See Style Chart
Use: The idea of making villas developed in Greece and reached fulfillment in the Roman Empire. The word ‘palace’ comes from Augustus’ villa on Rome’s Palatine Hill. The villa became a palatial estate complete with dwellings, gardens and numerous subsidiary buildings. Both rustic and urban villas were made. Their use was to live, relax, exercise, entertain friends and conduct pleasant business, or, in Hadrian’s case, run an empire. The villa integrated elements of many earlier garden types: the domestic courtyard, the gymnasium (sacred grove), the temple garden (many emperors were considered Gods) and the hunting park. Owners enjoyed both the chase and the supply of fresh meat.

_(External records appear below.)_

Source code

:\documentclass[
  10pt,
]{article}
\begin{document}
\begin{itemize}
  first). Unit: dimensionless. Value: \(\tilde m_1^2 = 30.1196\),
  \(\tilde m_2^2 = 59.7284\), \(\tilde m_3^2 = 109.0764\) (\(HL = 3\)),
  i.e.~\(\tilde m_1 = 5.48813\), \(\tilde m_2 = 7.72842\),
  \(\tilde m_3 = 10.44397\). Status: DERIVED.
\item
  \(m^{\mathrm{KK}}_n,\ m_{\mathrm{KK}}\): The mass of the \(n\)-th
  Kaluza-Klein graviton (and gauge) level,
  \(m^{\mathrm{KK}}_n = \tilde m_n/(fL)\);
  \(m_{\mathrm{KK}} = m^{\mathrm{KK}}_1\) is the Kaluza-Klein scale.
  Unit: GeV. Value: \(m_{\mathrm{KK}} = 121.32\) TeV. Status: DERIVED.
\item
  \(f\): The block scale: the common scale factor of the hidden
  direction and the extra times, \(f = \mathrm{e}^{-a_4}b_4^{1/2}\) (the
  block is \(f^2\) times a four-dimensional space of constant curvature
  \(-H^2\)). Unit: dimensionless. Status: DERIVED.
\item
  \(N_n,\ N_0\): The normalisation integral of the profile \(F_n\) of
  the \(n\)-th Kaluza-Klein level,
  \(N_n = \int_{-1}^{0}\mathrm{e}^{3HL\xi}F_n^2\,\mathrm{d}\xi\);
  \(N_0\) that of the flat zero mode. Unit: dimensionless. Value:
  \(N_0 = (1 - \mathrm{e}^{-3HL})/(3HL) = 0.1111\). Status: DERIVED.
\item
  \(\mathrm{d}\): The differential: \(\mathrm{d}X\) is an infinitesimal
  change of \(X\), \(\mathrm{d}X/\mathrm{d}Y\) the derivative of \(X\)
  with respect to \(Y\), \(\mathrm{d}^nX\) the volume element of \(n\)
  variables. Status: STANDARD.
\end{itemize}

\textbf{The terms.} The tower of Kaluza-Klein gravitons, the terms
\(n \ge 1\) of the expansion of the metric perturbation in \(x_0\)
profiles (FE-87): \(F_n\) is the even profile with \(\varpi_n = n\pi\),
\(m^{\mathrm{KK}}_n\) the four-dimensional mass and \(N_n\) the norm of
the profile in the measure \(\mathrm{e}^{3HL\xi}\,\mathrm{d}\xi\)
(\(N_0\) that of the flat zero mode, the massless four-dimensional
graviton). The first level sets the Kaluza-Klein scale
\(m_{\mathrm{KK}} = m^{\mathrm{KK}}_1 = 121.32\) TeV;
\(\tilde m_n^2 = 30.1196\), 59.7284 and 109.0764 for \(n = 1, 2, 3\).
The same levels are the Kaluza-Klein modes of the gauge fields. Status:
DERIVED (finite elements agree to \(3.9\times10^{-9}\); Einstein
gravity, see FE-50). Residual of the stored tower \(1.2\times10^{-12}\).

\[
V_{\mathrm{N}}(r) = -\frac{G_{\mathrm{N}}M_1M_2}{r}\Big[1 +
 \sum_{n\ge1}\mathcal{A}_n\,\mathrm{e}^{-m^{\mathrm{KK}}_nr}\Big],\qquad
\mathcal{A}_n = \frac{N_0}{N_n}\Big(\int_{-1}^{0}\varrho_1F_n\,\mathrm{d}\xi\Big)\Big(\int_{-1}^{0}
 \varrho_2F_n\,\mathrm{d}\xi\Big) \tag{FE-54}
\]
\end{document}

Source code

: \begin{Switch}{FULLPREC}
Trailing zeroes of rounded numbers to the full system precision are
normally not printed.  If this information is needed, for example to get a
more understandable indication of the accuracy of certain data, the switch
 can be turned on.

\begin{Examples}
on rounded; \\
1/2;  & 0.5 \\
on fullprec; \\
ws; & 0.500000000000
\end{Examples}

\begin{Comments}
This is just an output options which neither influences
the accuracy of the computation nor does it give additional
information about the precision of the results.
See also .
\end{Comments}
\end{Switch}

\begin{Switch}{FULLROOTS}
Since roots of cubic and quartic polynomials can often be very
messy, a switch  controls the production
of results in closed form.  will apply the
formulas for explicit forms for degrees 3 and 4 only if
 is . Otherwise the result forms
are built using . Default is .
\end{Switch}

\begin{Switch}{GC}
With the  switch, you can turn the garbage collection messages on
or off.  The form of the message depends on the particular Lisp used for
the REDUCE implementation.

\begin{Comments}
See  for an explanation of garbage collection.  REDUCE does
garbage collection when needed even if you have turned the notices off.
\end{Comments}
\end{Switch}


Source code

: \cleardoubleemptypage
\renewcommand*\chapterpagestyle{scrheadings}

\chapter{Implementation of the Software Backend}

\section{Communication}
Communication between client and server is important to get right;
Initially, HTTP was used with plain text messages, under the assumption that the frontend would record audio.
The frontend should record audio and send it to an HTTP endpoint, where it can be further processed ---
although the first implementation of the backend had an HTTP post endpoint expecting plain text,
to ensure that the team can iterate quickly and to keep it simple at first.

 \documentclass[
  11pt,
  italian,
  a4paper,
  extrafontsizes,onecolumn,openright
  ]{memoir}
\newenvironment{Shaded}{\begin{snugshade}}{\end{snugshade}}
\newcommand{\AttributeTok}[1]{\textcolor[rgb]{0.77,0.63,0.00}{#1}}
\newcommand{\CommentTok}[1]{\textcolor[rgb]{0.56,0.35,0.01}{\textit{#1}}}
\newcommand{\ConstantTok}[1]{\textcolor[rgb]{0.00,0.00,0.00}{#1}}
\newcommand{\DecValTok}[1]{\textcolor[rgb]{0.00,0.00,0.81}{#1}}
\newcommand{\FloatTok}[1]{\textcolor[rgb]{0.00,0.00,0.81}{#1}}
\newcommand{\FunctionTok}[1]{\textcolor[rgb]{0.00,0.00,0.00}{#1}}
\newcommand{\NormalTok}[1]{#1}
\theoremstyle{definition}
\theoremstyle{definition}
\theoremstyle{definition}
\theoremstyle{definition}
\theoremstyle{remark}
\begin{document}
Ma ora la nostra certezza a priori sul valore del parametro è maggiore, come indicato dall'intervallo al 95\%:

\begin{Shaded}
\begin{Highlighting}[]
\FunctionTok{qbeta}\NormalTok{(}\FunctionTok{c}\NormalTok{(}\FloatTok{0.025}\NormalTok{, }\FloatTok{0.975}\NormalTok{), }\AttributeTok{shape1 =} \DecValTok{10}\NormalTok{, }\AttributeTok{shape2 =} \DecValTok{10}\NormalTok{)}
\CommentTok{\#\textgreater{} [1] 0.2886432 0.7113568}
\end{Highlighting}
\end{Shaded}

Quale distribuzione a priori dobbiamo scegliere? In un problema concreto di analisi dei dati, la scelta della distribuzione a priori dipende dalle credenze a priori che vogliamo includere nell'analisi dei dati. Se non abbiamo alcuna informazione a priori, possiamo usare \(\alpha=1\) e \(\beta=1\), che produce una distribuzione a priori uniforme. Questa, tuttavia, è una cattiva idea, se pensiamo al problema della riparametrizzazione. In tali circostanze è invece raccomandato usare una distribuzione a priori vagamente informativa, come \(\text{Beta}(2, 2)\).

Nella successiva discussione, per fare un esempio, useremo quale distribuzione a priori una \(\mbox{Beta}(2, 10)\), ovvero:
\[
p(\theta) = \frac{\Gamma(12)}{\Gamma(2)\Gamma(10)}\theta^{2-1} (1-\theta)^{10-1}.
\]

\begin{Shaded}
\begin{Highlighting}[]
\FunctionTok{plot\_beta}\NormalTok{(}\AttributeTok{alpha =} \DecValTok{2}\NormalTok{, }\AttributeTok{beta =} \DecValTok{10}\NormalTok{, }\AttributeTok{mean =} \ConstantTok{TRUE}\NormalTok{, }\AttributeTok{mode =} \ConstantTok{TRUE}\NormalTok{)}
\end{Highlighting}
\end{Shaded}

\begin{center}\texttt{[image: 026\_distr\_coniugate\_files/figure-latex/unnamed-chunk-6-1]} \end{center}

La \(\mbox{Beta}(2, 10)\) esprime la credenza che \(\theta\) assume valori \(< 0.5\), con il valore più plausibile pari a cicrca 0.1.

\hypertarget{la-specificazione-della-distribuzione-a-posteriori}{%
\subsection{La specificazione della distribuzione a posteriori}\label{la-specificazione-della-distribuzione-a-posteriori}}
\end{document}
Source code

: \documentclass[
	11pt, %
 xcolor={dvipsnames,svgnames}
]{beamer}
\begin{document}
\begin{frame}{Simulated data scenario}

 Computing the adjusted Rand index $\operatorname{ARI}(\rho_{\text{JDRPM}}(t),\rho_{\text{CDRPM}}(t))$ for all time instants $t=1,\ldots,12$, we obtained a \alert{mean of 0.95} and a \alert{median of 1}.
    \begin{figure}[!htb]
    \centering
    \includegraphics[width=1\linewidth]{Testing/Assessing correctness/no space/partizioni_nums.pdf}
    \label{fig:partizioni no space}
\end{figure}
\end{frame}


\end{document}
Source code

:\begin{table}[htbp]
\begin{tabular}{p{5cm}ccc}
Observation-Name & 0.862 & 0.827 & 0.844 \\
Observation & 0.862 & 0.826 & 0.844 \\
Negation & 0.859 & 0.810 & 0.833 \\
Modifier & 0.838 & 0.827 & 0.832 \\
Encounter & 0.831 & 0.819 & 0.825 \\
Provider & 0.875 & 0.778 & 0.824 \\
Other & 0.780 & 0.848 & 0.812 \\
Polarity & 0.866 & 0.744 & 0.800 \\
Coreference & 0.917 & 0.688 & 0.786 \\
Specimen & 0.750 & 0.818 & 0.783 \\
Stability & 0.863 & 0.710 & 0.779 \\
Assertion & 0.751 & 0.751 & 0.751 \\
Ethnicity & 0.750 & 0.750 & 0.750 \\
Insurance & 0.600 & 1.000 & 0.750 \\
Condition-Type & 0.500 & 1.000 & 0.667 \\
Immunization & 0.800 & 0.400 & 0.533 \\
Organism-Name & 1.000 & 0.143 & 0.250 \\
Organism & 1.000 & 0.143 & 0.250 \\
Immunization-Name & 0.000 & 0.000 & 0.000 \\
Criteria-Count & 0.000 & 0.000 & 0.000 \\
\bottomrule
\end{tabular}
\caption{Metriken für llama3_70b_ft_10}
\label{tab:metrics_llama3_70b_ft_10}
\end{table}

Form: Buildings and gardens were grouped together within a bounded enclosure. The spaces adjoining individual buildings were axially planned but, by the standards of renaissance villas, the lack of an axial relationship between buildings is surprising. Structures were scattered like parcels on a table. Either there was no overall plan or it was asymmetrical. In Southern Spain (c1250) the Moors built palatial villa-gardens, planned like their Roman predecessors but also drawing upon the Paradise gardens of the east. With the renaissance, the practice of villa-building resumed in Italy. Typical features included: pools, fountains, colonades, statuary, evergreens and adjacent hunting parks (as at the Villa Lante).